Núbia Braga Pereira1, Ana Carolina de Melo do Carmo1, Marina Gonçalves Diniz2, Ricardo Santiago Gomez2, Dawidson Assis Gomes3,* and Carolina Cavalieri Gomes1,*

1 Department of Pathology, Biological Sciences Institute, Universidade Federal de Minas Gerais, Belo Horizonte, Brazil

2 Department of Oral Surgery and Pathology, School of Dentistry, Universidade Federal de Minas Gerais, Belo Horizonte, Brazil

3 Department of Biochemistry and Immunology, Biological Sciences Institute, Universidade Federal de Minas Gerais, Belo Horizonte, Brazil

* These authors have contributed equally to this work

Correspondence to:

Carolina C. Gomes, email:

Keywords: odontogenic tumors, cyclin D1, epidermal growth factor receptor, nuclear EGFR, therapy resistance

Received: February 18, 2015 Accepted: April 08, 2015 Published: April 23, 2015

Abstract

Background: Ameloblastoma is a locally invasive neoplasm often associated with morbidity and facial deformities, showing increased Epidermal Growth Factor Receptor (EGFR) expression. Inhibition of EGFR was suggested as a treatment option for a subset of ameloblastomas. However, there are resistance mechanisms that impair anti-EGFR therapies. One important resistance mechanism for EGFR-inhibition is the EGFR nuclear localization, which activates genes responsible for its mitogenic effects, such as Cyclin D1.
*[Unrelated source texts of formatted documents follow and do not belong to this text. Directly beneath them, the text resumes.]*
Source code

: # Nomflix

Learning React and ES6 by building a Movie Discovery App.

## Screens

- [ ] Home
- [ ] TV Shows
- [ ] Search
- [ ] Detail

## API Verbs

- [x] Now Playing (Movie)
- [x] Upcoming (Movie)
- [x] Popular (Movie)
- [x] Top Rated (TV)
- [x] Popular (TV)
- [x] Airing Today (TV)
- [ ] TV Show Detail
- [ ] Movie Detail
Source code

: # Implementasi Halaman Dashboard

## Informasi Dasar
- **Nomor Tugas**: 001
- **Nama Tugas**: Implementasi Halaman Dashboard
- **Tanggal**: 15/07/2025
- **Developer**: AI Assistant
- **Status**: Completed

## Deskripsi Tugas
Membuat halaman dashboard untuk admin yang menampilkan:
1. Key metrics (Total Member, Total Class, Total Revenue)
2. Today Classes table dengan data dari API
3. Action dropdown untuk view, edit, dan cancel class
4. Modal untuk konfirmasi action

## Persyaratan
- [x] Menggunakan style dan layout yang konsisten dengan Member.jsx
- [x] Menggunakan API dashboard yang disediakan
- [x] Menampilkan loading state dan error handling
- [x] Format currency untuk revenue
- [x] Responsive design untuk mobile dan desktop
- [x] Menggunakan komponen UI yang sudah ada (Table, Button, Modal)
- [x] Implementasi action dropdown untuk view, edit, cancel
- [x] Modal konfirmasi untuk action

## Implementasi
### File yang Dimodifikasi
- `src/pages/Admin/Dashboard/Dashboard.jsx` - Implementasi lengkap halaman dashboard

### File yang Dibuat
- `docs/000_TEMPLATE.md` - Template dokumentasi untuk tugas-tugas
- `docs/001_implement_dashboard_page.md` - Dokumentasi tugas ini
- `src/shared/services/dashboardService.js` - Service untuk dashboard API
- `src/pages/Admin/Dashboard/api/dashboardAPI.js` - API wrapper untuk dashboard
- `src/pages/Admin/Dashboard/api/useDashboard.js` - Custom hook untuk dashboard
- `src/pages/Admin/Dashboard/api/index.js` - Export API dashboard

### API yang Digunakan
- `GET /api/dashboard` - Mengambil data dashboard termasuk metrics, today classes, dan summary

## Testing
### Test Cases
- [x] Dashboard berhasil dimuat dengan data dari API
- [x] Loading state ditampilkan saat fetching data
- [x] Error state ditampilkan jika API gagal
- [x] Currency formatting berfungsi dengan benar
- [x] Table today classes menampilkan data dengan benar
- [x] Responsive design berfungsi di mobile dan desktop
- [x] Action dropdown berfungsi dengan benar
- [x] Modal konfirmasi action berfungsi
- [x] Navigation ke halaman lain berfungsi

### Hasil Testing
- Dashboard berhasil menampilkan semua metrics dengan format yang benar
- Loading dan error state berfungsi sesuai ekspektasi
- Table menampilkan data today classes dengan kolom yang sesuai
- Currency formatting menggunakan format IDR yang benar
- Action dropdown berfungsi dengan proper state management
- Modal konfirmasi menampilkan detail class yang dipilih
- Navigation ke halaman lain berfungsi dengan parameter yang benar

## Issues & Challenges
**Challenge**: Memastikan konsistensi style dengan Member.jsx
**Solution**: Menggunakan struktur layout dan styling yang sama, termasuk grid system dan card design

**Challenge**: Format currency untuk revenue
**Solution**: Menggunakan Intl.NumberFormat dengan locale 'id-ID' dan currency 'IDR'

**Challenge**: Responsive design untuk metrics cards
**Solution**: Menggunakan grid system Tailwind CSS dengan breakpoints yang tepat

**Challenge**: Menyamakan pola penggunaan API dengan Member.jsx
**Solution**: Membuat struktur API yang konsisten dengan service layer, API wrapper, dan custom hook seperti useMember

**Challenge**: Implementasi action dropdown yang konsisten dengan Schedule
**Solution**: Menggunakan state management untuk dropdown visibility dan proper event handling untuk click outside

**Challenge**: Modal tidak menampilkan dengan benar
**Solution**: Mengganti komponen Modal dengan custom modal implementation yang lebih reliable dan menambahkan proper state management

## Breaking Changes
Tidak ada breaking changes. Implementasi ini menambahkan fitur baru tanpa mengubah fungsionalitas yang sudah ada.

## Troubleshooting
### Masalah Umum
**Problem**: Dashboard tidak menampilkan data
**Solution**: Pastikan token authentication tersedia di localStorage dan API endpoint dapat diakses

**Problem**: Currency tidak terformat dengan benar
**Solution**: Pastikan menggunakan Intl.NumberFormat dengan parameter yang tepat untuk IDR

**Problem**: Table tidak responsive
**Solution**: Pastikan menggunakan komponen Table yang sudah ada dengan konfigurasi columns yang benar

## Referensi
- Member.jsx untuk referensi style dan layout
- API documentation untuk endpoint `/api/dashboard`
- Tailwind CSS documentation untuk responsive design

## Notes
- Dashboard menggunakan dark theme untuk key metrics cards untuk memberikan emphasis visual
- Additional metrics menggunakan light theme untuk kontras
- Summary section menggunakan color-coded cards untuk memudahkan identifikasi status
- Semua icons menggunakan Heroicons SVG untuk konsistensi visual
Methods: We assessed EGFR nuclear localization in encapsulated (unicystic, n = 3) and infiltrative (multicystic, n = 11) ameloblastomas and its colocalization with Cyclin D1 by using anti-EGFR and anti-lamin B1 double labeling immunofluorescence analyzed by confocal microscopy. Oral inflammatory fibrous hyperplasia and oral squamous cell carcinoma samples were used for comparison.

Results: Twelve cases of ameloblastoma exhibited nuclear EGFR colocalization with lamin B1. This positive staining was mainly observed in the ameloblast-like cells. The EGFR nuclear localization was also observed in control samples. In addition, nuclear EGFR colocalized with Cyclin D1 in ameloblastomas.

Conclusions: Nuclear EGFR occurs in ameloblastomas in association with Cyclin D1 expression, which is important in terms of tumor biology clarification and raises a concern about anti-EGFR treatment resistance in ameloblastomas.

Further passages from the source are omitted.